He knelt down in front of the older girl panic seizing him. "Jazmine! Where's Huey at? Where's my brother bitch, tell me where he gone!" Wine eyes lightened to a golden brown in face of the flames, he gazed once again to the all consuming fire. The threat to his life, to his little family.
He gripped her shoulders tighter, knuckles white and teeth clenched, shaking the ten year old. Tears were streaming down her cheeks, not the loud, obnoxious ones from her tantrums. These were silent, and he began pleading with desperation at her inability to meet his gaze, with the dead eyed stare that paled her features.
"Please Jazmine, I can't lose my big brother, yo'se bein' an uncooperative broad, Jaz come on, don't tell me he in there! You gon'answer me-" He was grabbed from behind and lifted from his feet, trapped in the strong arms of his grandfather.
He struggled in the old man's grasp, not daring to strike him but attempting to escape all the same. "That's enough of your insensitivity Riley." The man sternly but quietly reprimanded, wrinkled hands speckled with age spots holding him still.

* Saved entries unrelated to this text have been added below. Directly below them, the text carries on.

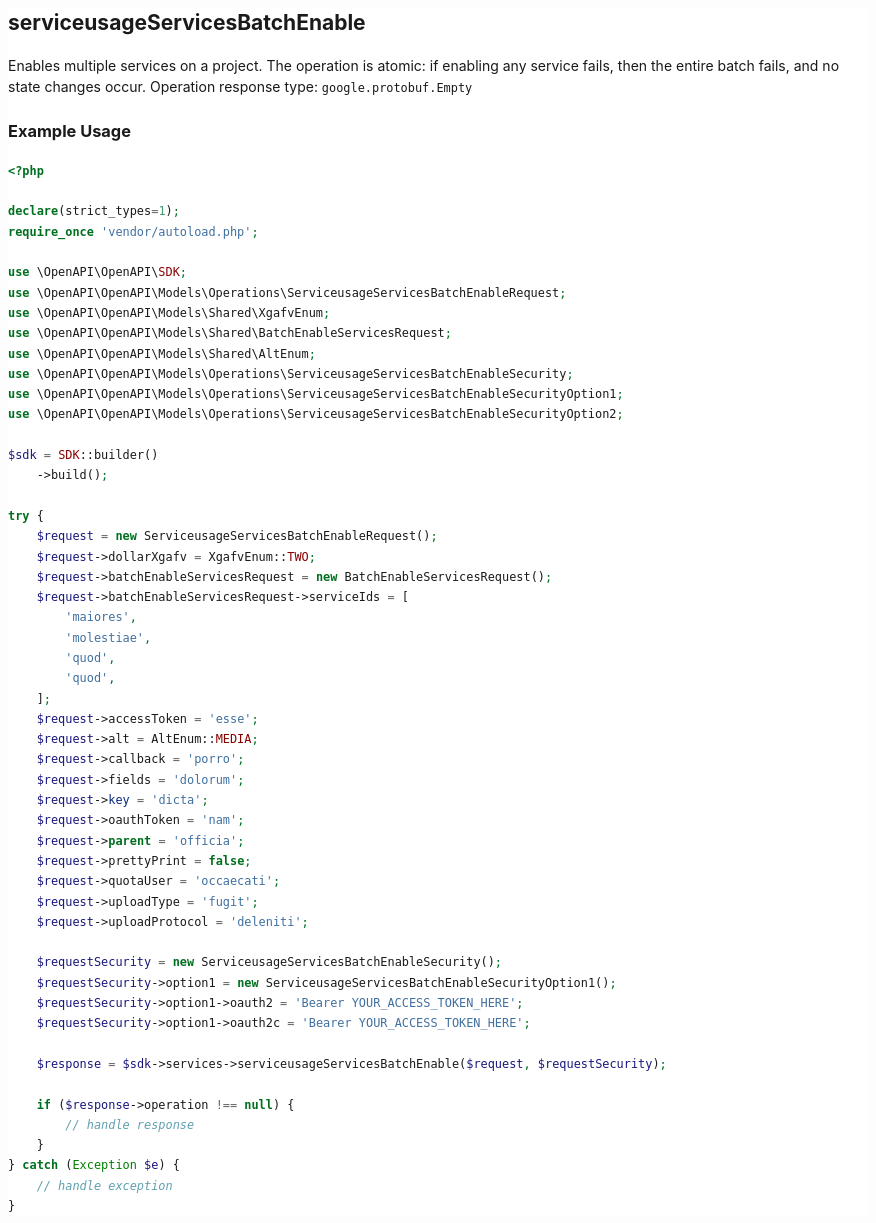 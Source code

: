 ## serviceusageServicesBatchEnable

Enables multiple services on a project. The operation is atomic: if enabling any service fails, then the entire batch fails, and no state changes occur. Operation response type: `google.protobuf.Empty`

### Example Usage

```php
<?php

declare(strict_types=1);
require_once 'vendor/autoload.php';

use \OpenAPI\OpenAPI\SDK;
use \OpenAPI\OpenAPI\Models\Operations\ServiceusageServicesBatchEnableRequest;
use \OpenAPI\OpenAPI\Models\Shared\XgafvEnum;
use \OpenAPI\OpenAPI\Models\Shared\BatchEnableServicesRequest;
use \OpenAPI\OpenAPI\Models\Shared\AltEnum;
use \OpenAPI\OpenAPI\Models\Operations\ServiceusageServicesBatchEnableSecurity;
use \OpenAPI\OpenAPI\Models\Operations\ServiceusageServicesBatchEnableSecurityOption1;
use \OpenAPI\OpenAPI\Models\Operations\ServiceusageServicesBatchEnableSecurityOption2;

$sdk = SDK::builder()
    ->build();

try {
    $request = new ServiceusageServicesBatchEnableRequest();
    $request->dollarXgafv = XgafvEnum::TWO;
    $request->batchEnableServicesRequest = new BatchEnableServicesRequest();
    $request->batchEnableServicesRequest->serviceIds = [
        'maiores',
        'molestiae',
        'quod',
        'quod',
    ];
    $request->accessToken = 'esse';
    $request->alt = AltEnum::MEDIA;
    $request->callback = 'porro';
    $request->fields = 'dolorum';
    $request->key = 'dicta';
    $request->oauthToken = 'nam';
    $request->parent = 'officia';
    $request->prettyPrint = false;
    $request->quotaUser = 'occaecati';
    $request->uploadType = 'fugit';
    $request->uploadProtocol = 'deleniti';

    $requestSecurity = new ServiceusageServicesBatchEnableSecurity();
    $requestSecurity->option1 = new ServiceusageServicesBatchEnableSecurityOption1();
    $requestSecurity->option1->oauth2 = 'Bearer YOUR_ACCESS_TOKEN_HERE';
    $requestSecurity->option1->oauth2c = 'Bearer YOUR_ACCESS_TOKEN_HERE';

    $response = $sdk->services->serviceusageServicesBatchEnable($request, $requestSecurity);

    if ($response->operation !== null) {
        // handle response
    }
} catch (Exception $e) {
    // handle exception
}
```
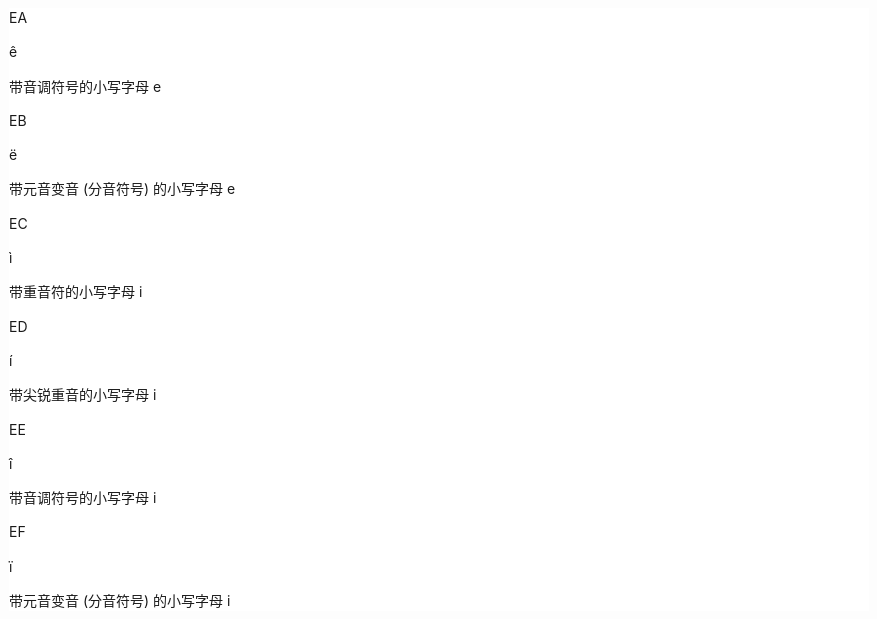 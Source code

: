 <td>
<p align="left">EA</p>
</td>
<td>
<p align="left">ê</p>
</td>
<td>
<p align="left">带音调符号的小写字母 e&nbsp;</p>
</td>
</tr>
<tr>
<td>
<p align="left">EB</p>
</td>
<td>
<p align="left">ë</p>
</td>
<td>
<p align="left">带元音变音 (分音符号) 的小写字母 e</p>
</td>
</tr>
<tr>
<td>
<p align="left">EC</p>
</td>
<td>
<p align="left">ì</p>
</td>
<td>
<p align="left">带重音符的小写字母 i&nbsp;</p>
</td>
</tr>
<tr>
<td>
<p align="left">ED</p>
</td>
<td>
<p align="left">í</p>
</td>
<td>
<p align="left">带尖锐重音的小写字母 i&nbsp;</p>
</td>
</tr>
<tr>
<td>
<p align="left">EE</p>
</td>
<td>
<p align="left">î</p>
</td>
<td>
<p align="left">带音调符号的小写字母 i&nbsp;</p>
</td>
</tr>
<tr>
<td>
<p align="left">EF</p>
</td>
<td>
<p align="left">ï</p>
</td>
<td>
<p align="left">带元音变音 (分音符号) 的小写字母 i</p>
</td> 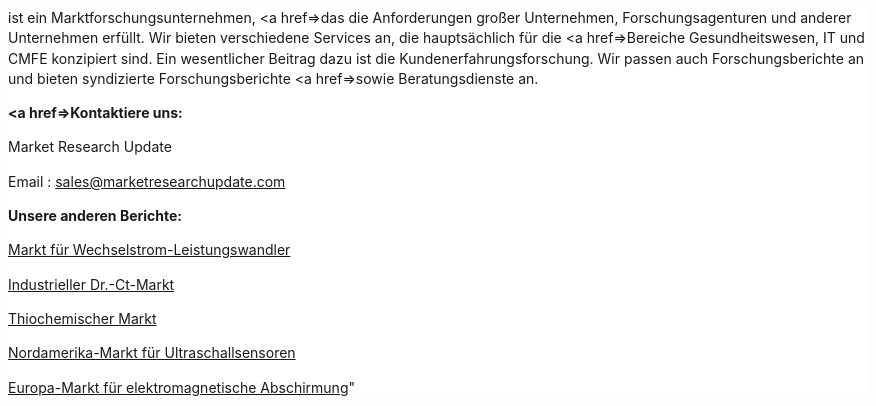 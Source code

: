  ist ein Marktforschungsunternehmen, <a href=>das</a> die Anforderungen großer Unternehmen, Forschungsagenturen und anderer Unternehmen erfüllt. Wir bieten verschiedene Services an, die hauptsächlich für die <a href=>Bereiche</a> Gesundheitswesen, IT und CMFE konzipiert sind. Ein wesentlicher Beitrag dazu ist die Kundenerfahrungsforschung. Wir passen auch Forschungsberichte an und bieten syndizierte Forschungsberichte <a href=>sowie</a> Beratungsdienste an.

<strong><a href=>Kontaktiere uns:</a></strong>

Market Research Update

Email : sales@marketresearchupdate.com

<strong>Unsere anderen Berichte:</strong>

<a href=https://www.linkedin.com/pulse/ac-power-transducers-market-has-huge-growth>Markt für Wechselstrom-Leistungswandler</a>

<a href=https://www.linkedin.com/pulse/industrial-dr-ct-market-witness-huge-growth-2027-size>Industrieller Dr.-Ct-Markt</a>

<a href=https://www.linkedin.com/pulse/thiochemical-market-2023-analysis-growth-drivers-vendors>Thiochemischer Markt</a>

<a href=https://www.linkedin.com/pulse/north-america-ultrasonic-sensor-market-2023>Nordamerika-Markt für Ultraschallsensoren</a>

<a href=https://www.linkedin.com/pulse/europe-emi-shielding-market-2023-top-industry-trend-segments>Europa-Markt für elektromagnetische Abschirmung</a>"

"Insensitivity!" The eight year old exclaimed, seizing his thrashing and turning to face the old man. Disbelief and a hint of paranoia raised his voice, and the old man hushed him as he spoke. "Granddad, she won'tell me where Huey gon'to. What if-"
The oldest Freeman interrupted him, Riley's twisted features reflected on his shimmering glasses. "Dammit boy, quit embarrassing yourself! This little girl's parents just died, I thought you of all people could understand that. Besides, unlike you Huey has intelligence - he probably went to get help." The intense contrast of the night and the fire deepened the old man's wrinkles, changing his appearance to an ancient one.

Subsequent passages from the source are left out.